What the task asks:
Every line from the start of the records below to the line containing "組合式 Vue與組件：朋友列表、書籤 練習" should be retyped exactly, that line included, and no others.

Working data:
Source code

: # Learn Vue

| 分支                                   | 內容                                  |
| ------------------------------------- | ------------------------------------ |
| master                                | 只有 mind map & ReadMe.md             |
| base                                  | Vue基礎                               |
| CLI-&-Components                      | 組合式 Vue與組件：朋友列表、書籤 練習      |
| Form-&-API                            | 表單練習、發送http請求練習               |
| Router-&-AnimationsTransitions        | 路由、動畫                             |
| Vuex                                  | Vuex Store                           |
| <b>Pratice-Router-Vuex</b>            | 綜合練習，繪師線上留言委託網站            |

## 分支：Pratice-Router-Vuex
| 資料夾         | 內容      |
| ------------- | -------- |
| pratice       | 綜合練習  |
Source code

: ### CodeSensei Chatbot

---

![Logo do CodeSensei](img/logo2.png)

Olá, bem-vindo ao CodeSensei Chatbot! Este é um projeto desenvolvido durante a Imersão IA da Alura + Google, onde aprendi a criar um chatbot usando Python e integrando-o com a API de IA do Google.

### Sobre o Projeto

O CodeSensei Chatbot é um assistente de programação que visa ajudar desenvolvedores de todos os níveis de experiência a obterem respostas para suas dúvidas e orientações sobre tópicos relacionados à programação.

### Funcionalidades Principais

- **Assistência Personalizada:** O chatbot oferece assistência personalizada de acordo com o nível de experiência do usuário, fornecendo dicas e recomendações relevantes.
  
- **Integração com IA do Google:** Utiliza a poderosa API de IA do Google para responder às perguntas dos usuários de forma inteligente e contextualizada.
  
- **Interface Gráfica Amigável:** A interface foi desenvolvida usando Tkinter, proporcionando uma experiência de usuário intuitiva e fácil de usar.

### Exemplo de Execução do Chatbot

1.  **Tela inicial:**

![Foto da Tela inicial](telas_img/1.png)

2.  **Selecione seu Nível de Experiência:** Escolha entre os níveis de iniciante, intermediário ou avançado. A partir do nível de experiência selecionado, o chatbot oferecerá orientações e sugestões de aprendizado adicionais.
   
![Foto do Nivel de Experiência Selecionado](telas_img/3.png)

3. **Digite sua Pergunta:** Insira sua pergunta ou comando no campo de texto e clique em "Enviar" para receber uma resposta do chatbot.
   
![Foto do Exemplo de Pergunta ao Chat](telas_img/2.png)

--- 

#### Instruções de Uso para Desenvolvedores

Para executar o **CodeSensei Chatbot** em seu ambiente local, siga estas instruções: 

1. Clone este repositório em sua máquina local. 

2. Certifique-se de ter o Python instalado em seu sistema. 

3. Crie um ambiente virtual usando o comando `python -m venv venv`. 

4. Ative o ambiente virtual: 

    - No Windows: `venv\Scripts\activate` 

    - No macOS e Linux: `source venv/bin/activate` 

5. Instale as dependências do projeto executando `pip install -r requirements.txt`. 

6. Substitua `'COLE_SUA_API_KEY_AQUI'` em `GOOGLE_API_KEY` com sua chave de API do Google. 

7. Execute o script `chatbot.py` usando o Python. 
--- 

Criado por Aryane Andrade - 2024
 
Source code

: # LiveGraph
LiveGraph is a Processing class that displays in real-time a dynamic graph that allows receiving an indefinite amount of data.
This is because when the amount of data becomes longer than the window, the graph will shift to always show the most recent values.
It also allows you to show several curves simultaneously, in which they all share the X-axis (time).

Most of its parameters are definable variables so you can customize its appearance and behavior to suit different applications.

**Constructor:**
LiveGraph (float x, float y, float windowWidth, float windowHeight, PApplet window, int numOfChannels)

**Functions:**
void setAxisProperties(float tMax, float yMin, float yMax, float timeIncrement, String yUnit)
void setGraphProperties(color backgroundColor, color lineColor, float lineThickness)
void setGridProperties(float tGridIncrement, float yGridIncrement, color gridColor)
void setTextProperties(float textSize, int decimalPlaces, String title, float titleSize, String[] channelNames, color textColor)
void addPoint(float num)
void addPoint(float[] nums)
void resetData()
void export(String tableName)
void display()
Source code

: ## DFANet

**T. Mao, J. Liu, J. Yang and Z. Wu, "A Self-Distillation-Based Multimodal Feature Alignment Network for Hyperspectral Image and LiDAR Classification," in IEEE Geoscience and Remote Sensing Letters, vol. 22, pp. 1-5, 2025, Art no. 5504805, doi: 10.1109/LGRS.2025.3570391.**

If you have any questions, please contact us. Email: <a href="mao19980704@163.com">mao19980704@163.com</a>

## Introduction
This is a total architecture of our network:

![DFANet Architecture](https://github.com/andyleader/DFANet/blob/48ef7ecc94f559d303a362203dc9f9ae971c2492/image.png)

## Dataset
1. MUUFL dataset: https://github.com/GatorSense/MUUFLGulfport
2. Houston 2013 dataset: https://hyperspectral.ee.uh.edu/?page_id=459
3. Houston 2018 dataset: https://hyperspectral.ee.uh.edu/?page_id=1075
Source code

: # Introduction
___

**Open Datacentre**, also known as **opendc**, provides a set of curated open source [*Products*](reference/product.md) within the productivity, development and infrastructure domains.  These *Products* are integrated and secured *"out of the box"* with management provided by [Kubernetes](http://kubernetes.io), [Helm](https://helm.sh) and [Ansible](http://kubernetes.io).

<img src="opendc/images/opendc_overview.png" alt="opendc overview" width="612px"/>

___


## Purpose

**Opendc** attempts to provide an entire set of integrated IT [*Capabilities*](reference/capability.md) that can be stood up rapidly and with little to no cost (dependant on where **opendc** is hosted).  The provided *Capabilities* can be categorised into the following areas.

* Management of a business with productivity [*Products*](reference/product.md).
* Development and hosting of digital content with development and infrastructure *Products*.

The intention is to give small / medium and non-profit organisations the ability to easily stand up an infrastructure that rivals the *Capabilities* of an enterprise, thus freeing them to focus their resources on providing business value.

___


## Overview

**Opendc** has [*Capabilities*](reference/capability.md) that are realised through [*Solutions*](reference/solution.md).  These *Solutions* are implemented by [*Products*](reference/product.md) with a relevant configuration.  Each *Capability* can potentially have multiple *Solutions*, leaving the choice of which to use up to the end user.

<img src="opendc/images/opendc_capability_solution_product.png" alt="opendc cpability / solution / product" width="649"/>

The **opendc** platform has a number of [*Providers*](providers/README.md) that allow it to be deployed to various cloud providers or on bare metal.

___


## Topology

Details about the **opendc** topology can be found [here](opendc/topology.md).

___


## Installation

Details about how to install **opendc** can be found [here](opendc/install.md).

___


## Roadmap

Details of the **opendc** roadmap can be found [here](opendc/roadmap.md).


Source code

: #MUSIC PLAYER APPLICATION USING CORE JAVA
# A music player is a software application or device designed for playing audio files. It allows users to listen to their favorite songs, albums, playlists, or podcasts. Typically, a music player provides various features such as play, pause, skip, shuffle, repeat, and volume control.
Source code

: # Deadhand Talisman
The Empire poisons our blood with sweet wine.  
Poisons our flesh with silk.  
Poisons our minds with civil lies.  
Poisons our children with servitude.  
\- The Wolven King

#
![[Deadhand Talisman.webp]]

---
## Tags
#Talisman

Worked solution:
Source code

: # Learn Vue

| 分支                                   | 內容                                  |
| ------------------------------------- | ------------------------------------ |
| master                                | 只有 mind map & ReadMe.md             |
| base                                  | Vue基礎                               |
| CLI-&-Components                      | 組合式 Vue與組件：朋友列表、書籤 練習      |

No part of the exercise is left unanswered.